> _Work order_: Print the entries that appear below, exactly as written and without their pictures.
** Opening Provided information block **
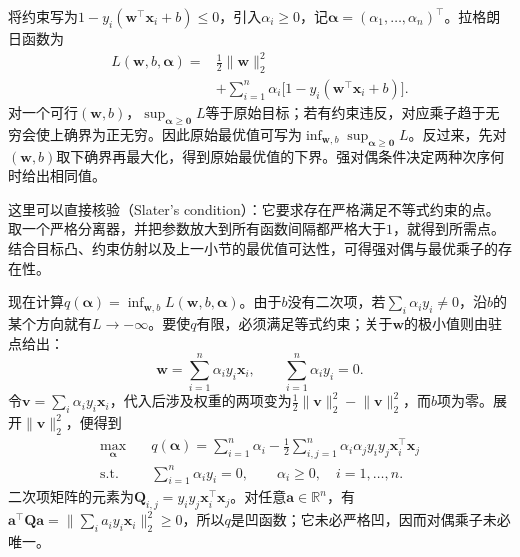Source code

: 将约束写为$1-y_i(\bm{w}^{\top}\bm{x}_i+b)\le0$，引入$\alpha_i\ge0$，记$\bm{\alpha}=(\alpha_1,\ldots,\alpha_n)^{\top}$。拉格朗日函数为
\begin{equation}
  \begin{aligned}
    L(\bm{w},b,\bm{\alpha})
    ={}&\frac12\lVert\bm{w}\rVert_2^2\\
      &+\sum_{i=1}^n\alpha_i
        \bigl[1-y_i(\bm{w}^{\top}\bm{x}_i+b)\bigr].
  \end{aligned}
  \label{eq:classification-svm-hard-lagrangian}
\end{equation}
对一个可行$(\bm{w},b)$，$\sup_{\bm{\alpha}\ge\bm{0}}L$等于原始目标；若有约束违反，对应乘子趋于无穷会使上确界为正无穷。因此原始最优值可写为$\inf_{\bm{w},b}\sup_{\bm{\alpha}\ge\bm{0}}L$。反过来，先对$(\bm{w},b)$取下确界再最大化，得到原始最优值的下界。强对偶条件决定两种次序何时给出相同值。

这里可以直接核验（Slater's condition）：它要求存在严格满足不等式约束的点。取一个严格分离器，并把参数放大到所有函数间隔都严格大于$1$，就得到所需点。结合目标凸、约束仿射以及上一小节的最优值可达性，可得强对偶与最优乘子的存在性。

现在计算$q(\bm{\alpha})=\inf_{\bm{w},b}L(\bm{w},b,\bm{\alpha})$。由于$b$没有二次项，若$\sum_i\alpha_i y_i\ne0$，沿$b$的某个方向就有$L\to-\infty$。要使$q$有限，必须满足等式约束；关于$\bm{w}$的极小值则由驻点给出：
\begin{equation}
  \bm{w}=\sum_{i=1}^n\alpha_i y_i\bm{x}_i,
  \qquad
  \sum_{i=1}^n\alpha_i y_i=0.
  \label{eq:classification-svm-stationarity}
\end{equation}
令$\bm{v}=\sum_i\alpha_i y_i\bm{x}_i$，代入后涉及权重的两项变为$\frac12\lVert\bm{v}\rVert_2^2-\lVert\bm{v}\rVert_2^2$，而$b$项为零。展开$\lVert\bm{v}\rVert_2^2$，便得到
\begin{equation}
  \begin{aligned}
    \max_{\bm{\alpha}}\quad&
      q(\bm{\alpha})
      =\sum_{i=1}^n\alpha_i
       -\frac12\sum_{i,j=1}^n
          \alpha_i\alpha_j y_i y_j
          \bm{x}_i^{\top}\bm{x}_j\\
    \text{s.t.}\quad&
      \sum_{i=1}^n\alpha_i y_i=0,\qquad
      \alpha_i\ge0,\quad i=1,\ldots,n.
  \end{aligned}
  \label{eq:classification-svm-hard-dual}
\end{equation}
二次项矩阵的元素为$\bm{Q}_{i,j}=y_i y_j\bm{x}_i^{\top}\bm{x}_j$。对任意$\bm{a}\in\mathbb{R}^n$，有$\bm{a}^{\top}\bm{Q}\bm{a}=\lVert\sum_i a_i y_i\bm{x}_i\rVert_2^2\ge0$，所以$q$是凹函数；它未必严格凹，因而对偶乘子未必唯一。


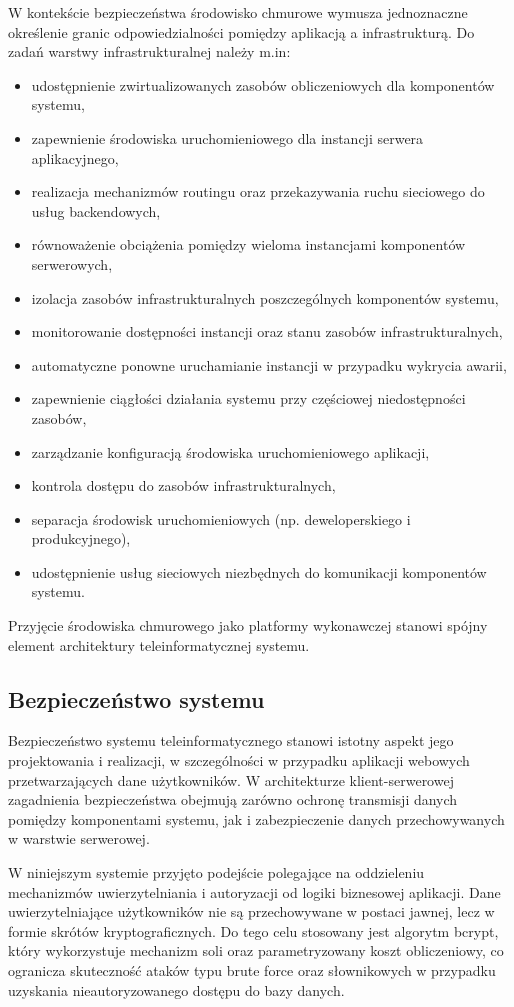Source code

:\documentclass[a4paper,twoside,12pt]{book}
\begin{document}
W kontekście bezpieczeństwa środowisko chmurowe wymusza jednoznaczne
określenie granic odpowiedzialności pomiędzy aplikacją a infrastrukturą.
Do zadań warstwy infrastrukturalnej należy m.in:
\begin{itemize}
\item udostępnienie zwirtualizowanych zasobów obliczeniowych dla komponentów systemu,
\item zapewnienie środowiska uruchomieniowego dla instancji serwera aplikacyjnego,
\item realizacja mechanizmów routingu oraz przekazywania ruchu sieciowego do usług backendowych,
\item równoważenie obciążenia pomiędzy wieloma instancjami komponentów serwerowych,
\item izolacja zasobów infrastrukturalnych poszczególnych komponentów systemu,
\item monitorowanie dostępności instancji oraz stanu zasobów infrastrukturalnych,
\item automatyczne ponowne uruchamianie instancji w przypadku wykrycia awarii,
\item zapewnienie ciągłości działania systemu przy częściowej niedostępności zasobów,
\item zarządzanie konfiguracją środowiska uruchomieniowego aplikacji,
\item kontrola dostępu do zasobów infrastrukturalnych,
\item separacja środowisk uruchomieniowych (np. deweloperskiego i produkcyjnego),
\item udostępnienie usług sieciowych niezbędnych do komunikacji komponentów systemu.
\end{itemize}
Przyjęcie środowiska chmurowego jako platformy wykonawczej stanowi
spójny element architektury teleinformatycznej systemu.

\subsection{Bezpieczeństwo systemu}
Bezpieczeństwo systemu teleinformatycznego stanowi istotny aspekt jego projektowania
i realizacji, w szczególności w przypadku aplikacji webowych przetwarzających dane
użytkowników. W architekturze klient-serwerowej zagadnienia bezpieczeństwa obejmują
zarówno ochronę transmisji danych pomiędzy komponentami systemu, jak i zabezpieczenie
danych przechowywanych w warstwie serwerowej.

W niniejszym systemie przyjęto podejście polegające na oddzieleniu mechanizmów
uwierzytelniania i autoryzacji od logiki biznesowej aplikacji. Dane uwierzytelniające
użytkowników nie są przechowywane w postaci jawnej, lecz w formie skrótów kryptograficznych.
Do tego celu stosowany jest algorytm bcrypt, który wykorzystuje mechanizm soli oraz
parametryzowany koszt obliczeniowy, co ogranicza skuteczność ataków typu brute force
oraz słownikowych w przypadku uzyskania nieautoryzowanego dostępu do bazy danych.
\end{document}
** Closing Provided information block **
> _Finished exercise_:
Source code

: 将约束写为$1-y_i(\bm{w}^{\top}\bm{x}_i+b)\le0$，引入$\alpha_i\ge0$，记$\bm{\alpha}=(\alpha_1,\ldots,\alpha_n)^{\top}$。拉格朗日函数为
\begin{equation}
  \begin{aligned}
    L(\bm{w},b,\bm{\alpha})
    ={}&\frac12\lVert\bm{w}\rVert_2^2\\
      &+\sum_{i=1}^n\alpha_i
        \bigl[1-y_i(\bm{w}^{\top}\bm{x}_i+b)\bigr].
  \end{aligned}
  \label{eq:classification-svm-hard-lagrangian}
\end{equation}
对一个可行$(\bm{w},b)$，$\sup_{\bm{\alpha}\ge\bm{0}}L$等于原始目标；若有约束违反，对应乘子趋于无穷会使上确界为正无穷。因此原始最优值可写为$\inf_{\bm{w},b}\sup_{\bm{\alpha}\ge\bm{0}}L$。反过来，先对$(\bm{w},b)$取下确界再最大化，得到原始最优值的下界。强对偶条件决定两种次序何时给出相同值。

这里可以直接核验（Slater's condition）：它要求存在严格满足不等式约束的点。取一个严格分离器，并把参数放大到所有函数间隔都严格大于$1$，就得到所需点。结合目标凸、约束仿射以及上一小节的最优值可达性，可得强对偶与最优乘子的存在性。

现在计算$q(\bm{\alpha})=\inf_{\bm{w},b}L(\bm{w},b,\bm{\alpha})$。由于$b$没有二次项，若$\sum_i\alpha_i y_i\ne0$，沿$b$的某个方向就有$L\to-\infty$。要使$q$有限，必须满足等式约束；关于$\bm{w}$的极小值则由驻点给出：
\begin{equation}
  \bm{w}=\sum_{i=1}^n\alpha_i y_i\bm{x}_i,
  \qquad
  \sum_{i=1}^n\alpha_i y_i=0.
  \label{eq:classification-svm-stationarity}
\end{equation}
令$\bm{v}=\sum_i\alpha_i y_i\bm{x}_i$，代入后涉及权重的两项变为$\frac12\lVert\bm{v}\rVert_2^2-\lVert\bm{v}\rVert_2^2$，而$b$项为零。展开$\lVert\bm{v}\rVert_2^2$，便得到
\begin{equation}
  \begin{aligned}
    \max_{\bm{\alpha}}\quad&
      q(\bm{\alpha})
      =\sum_{i=1}^n\alpha_i
       -\frac12\sum_{i,j=1}^n
          \alpha_i\alpha_j y_i y_j
          \bm{x}_i^{\top}\bm{x}_j\\
    \text{s.t.}\quad&
      \sum_{i=1}^n\alpha_i y_i=0,\qquad
      \alpha_i\ge0,\quad i=1,\ldots,n.
  \end{aligned}
  \label{eq:classification-svm-hard-dual}
\end{equation}
二次项矩阵的元素为$\bm{Q}_{i,j}=y_i y_j\bm{x}_i^{\top}\bm{x}_j$。对任意$\bm{a}\in\mathbb{R}^n$，有$\bm{a}^{\top}\bm{Q}\bm{a}=\lVert\sum_i a_i y_i\bm{x}_i\rVert_2^2\ge0$，所以$q$是凹函数；它未必严格凹，因而对偶乘子未必唯一。


Source code

:\documentclass[a4paper,twoside,12pt]{book}
\begin{document}
W kontekście bezpieczeństwa środowisko chmurowe wymusza jednoznaczne
określenie granic odpowiedzialności pomiędzy aplikacją a infrastrukturą.
Do zadań warstwy infrastrukturalnej należy m.in:
\begin{itemize}
\item udostępnienie zwirtualizowanych zasobów obliczeniowych dla komponentów systemu,
\item zapewnienie środowiska uruchomieniowego dla instancji serwera aplikacyjnego,
\item realizacja mechanizmów routingu oraz przekazywania ruchu sieciowego do usług backendowych,
\item równoważenie obciążenia pomiędzy wieloma instancjami komponentów serwerowych,
\item izolacja zasobów infrastrukturalnych poszczególnych komponentów systemu,
\item monitorowanie dostępności instancji oraz stanu zasobów infrastrukturalnych,
\item automatyczne ponowne uruchamianie instancji w przypadku wykrycia awarii,
\item zapewnienie ciągłości działania systemu przy częściowej niedostępności zasobów,
\item zarządzanie konfiguracją środowiska uruchomieniowego aplikacji,
\item kontrola dostępu do zasobów infrastrukturalnych,
\item separacja środowisk uruchomieniowych (np. deweloperskiego i produkcyjnego),
\item udostępnienie usług sieciowych niezbędnych do komunikacji komponentów systemu.
\end{itemize}
Przyjęcie środowiska chmurowego jako platformy wykonawczej stanowi
spójny element architektury teleinformatycznej systemu.

\subsection{Bezpieczeństwo systemu}
Bezpieczeństwo systemu teleinformatycznego stanowi istotny aspekt jego projektowania
i realizacji, w szczególności w przypadku aplikacji webowych przetwarzających dane
użytkowników. W architekturze klient-serwerowej zagadnienia bezpieczeństwa obejmują
zarówno ochronę transmisji danych pomiędzy komponentami systemu, jak i zabezpieczenie
danych przechowywanych w warstwie serwerowej.

W niniejszym systemie przyjęto podejście polegające na oddzieleniu mechanizmów
uwierzytelniania i autoryzacji od logiki biznesowej aplikacji. Dane uwierzytelniające
użytkowników nie są przechowywane w postaci jawnej, lecz w formie skrótów kryptograficznych.
Do tego celu stosowany jest algorytm bcrypt, który wykorzystuje mechanizm soli oraz
parametryzowany koszt obliczeniowy, co ogranicza skuteczność ataków typu brute force
oraz słownikowych w przypadku uzyskania nieautoryzowanego dostępu do bazy danych.
\end{document}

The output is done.